A solidão nossa de cada dia: por que ver Antonioni na Mostra
Quando o italiano Michelangelo Antonioni conquistou o mundo no início dos anos 1960 com a sua trilogia da incomunicabilidade — "A Aventura" (1960), "A Noite" (1961) e "O Eclipse" (1962) —, o mundo ocidental começava a esquecer a penúria da Segunda Guerra Mundial, encerrada em 1945.
Itália, França, Inglaterra e Estados Unidos lideravam um período de progresso e conforto material da classe média. O luxo era uma meta concreta que deveria ser buscada. Festas elegantes, carros esportivos, lanchas, vestidos da Dior eram símbolos de uma felicidade à toda prova. Quem poderia ser infeliz nesse mundo que era pura felicidade?
Antonioni veio para estregar a festa e mostrar que esse mundo estava cheio de angústia, solidão, incompreensão. As máquinas funcionavam a pleno vapor, mas as pessoas não se entendiam nem no menor dos sentimentos. Era um mundo tão materialista que a alma ficou de fora. A solidão em seus filmes pode se sentir no amplo espaço dos desertos ou no espaço fechado de um salão de festas, ou de um quarto. Mas está sempre lá.

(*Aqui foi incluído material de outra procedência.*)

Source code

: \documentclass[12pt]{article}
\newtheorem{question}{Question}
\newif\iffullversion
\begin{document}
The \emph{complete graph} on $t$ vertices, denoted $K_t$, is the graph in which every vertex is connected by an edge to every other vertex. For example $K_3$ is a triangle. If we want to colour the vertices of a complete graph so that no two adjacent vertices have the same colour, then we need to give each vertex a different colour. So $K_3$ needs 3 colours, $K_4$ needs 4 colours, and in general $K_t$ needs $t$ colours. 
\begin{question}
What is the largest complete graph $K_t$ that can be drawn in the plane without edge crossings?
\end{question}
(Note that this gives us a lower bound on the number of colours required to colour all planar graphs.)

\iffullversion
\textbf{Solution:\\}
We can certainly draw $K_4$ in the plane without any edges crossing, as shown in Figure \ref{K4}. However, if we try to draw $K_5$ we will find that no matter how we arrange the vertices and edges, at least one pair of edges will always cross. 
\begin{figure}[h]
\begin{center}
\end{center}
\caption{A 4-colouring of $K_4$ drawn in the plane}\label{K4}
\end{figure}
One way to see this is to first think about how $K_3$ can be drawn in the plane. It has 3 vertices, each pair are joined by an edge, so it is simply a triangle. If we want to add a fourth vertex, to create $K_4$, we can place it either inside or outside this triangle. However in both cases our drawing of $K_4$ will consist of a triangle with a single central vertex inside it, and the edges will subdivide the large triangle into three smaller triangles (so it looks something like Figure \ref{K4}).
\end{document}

Por que rever os filmes de Antonioni na Mostra Internacional de Cinema de São Paulo, que começou na última quinta? A diretora do evento, Renata de Almeida, resumiu bem o motivo: "Antonioni era conhecido como o cineasta da incomunicabilidade. Num tempo em que nos comunicamos sem parar pelo celular, ele com certeza tem algo a nos dizer."
Em resumo, o que Antonioni nos diz é: o mundo anda em ritmo acelerado, mas o ser humano e suas angústias continuam os mesmos. O homem apenas se adapta às novidades, às redes sociais, ao mundo do Big Brother onde todos amam acompanhar a intimidade de meia dúzia — e assim vai se iludindo de que existe alguma real troca entre ele e as pessoas à sua volta.

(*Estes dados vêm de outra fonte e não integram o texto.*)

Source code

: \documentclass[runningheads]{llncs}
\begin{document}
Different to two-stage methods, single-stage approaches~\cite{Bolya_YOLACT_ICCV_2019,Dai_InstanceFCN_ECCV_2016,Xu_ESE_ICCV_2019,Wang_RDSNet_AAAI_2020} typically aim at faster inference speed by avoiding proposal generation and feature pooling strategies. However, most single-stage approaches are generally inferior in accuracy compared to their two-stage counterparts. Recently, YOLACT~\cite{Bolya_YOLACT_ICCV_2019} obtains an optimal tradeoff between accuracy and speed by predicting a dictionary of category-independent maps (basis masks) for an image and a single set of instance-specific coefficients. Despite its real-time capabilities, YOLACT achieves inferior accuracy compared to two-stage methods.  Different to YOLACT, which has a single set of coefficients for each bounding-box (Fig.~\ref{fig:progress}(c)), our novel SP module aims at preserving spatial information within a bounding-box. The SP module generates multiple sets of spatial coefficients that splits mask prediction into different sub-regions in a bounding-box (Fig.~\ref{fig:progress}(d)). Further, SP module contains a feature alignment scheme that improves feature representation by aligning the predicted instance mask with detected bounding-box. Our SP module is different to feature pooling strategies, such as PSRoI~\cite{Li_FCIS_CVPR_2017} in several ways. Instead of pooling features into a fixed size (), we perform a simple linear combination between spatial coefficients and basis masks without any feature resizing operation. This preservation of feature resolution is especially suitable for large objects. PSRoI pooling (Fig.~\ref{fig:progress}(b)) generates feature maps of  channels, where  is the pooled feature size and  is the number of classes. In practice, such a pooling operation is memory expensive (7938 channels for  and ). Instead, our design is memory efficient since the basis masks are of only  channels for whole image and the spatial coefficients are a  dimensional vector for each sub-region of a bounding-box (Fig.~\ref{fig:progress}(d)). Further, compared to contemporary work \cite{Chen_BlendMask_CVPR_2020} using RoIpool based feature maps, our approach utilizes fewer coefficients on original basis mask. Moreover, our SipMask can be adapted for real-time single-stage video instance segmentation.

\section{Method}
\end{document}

Ver ou rever os filmes de Antonioni agora em outubro pode iluminar como vários cineastas do presente seguem os passos dele na hora de filmar a solidão humana. O mestre está na forma como Wim Wenders filma o limpador de banheiros japonês de "Perfect Days"; na solidão aguda da menina Priscilla Presley presa na gaiola da fama de Elvis em "Priscilla", de Sofia Coppola; nos bancários revoltados contra o sistema de "Os Delinquentes", de Rodrigo Moreno, indicado da Argentina ao próximo Oscar; e até na descoberta solitária do amor das crianças do belga "Close", de Lukas Dont, e do japonês "Monster", de Hirokazu Kore-Eda. Ou ainda nos filmes do turco Nuri Bilge Ceylan, um dos melhores do mundo hoje — seu último filme, "Ervas Secas", está na programação da Mostra.

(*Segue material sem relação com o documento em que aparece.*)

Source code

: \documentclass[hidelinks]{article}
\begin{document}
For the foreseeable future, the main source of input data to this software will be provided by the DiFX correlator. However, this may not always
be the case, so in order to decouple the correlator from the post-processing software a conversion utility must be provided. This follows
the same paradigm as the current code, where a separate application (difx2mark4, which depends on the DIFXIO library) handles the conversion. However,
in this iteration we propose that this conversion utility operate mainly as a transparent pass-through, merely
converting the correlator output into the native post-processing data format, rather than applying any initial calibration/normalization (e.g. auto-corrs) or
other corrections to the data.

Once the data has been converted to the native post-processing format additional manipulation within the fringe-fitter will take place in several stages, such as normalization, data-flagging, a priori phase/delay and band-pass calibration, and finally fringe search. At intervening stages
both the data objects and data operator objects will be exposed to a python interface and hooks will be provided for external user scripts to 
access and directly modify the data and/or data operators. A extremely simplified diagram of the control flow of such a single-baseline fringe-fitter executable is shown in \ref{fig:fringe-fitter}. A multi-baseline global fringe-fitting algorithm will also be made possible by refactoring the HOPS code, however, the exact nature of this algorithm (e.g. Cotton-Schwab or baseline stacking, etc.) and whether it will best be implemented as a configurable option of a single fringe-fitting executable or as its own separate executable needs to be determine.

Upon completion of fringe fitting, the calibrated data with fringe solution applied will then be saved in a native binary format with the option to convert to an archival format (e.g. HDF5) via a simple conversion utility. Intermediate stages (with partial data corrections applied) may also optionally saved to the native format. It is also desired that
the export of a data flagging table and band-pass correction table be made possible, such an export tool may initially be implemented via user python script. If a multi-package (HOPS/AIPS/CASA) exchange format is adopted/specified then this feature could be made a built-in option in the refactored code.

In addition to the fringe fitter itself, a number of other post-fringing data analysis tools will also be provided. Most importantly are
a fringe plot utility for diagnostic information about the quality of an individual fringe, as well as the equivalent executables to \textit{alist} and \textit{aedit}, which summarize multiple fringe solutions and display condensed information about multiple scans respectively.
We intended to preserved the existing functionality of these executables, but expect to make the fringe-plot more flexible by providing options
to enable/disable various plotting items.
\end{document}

No fim das coisas, seu aplicativo de paquera e os filmes do Antonioni devem dizer a mesma coisa: você está só neste mundo. A diferença é que o aplicativo te dá a ilusão de estar acompanhado, enquanto o cinema do mestre nos apresenta uma doce maneira de viver nessa solidão, encontrando nela uma riqueza insuspeita.
Para terminar, deixo as minhas dicas antonionianas. Se nunca viu "A Aventura", "A Noite" ou "O Eclipse" na tela grande, não deixe de ver. "O Grito" e "O Deserto Vermelho", seu primeiro filme a cores, valem toda a experiência. E há os dois cults eternos, "Blow Up" e "O Passageiro - Profissão: Repórter", que nunca perdem o ar de novidade a cada vez que se revê. Boa Mostra a todos!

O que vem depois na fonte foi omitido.